Presidente do Santos vê o elenco encantado com trabalho de Jair

José Carlos Peres diz que grupo de 44 atletas deve diminuir para até 36 atletas

10 JAN 2018Globo Esporte11h21min
Foto: Ivan Storti/Santos FC

Os primeiros dias de trabalho do técnico Jair Ventura no Santos deixaram boa impressão no clube. O presidente José Carlos Peres afirmou, na última terça-feira, que o elenco está encantado com o novo chefe.

Jair foi apresentado na última sexta e comandou treinos diários – alguns em dois períodos – desde então. Peres rasgou elogios.

– Ele chegou aqui e está encantando o elenco. Ele tem uma experiência maior do que parece. É jovem, tem o perfil do Santos. Estamos impressionados – disse o dirigente.

O treinador está utilizando essa primeira semana de trabalho para analisar o numeroso grupo de jogadores que têm à disposição – 44 atletas se reapresentaram após as férias.

Ele mesmo já admitiu que fará cortes. Para isso, terá o apoio da direção. Peres admite emprestar alguns jogadores para diminuir o grupo.

– Hoje estamos trabalhando com a opção de emprestar para reduzir o elenco e chegar num ponto suportável. Alguns interessados estão aparecendo agora. Um elenco bem trabalhado tem 35, 36 jogadores, no máximo.

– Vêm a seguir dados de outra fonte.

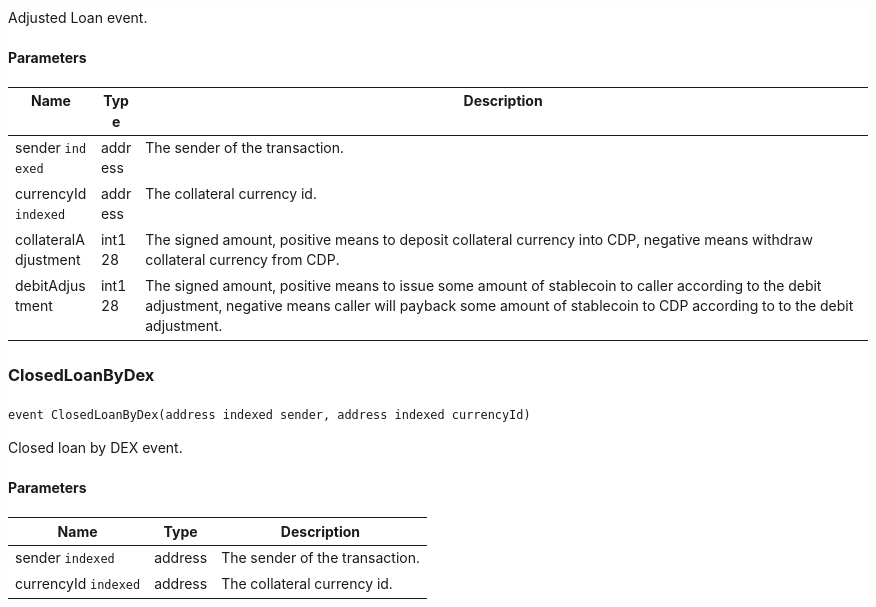 Adjusted Loan event.



#### Parameters

| Name | Type | Description |
|---|---|---|
| sender `indexed` | address | The sender of the transaction. |
| currencyId `indexed` | address | The collateral currency id. |
| collateralAdjustment  | int128 | The signed amount, positive means to deposit collateral currency into CDP, negative means withdraw collateral currency from CDP. |
| debitAdjustment  | int128 | The signed amount, positive means to issue some amount of stablecoin to caller according to the debit adjustment, negative means caller will payback some amount of stablecoin to CDP according to to the debit adjustment. |

### ClosedLoanByDex

```solidity
event ClosedLoanByDex(address indexed sender, address indexed currencyId)
```

Closed loan by DEX event.



#### Parameters

| Name | Type | Description |
|---|---|---|
| sender `indexed` | address | The sender of the transaction. |
| currencyId `indexed` | address | The collateral currency id. |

Assim você consegue usar quase todos numa competição – disse o presidente santista.

Quem pode sair

Há uma lista de jogadores que podem ser cedidos a outros clubes. O lateral Matheus Ribeiro interessa ao Puebla, do México, e ao Goiás. O zagueiro Fabián Noguera estaria na mira do Estudiantes, da Argentina.

Entre os que voltaram de empréstimo agora, o que tem mais chance de receber oportunidades é o zagueiro Cleber, principalmente se a saída de Lucas Veríssimo, titular da posição, se confirmar – há o interesse de equipes europeias no jovem defensor.

O Santos, por enquanto, só contratou o lateral-esquerdo Romário, do Ceará, e o atacante Eduardo Sasha, do Internacional, anunciado na terça-feira à noite.

A diretoria também mira a contratação do atacante Gabigol, que tem vínculo com a Inter de Milão, mas o negócio é complexo. Robinho, sem contrato, é desejo do presidente Peres, que enfrenta resistência para avançar nos negócios por causa da condenação do atacante por violência sexual pela Justiça da Itália.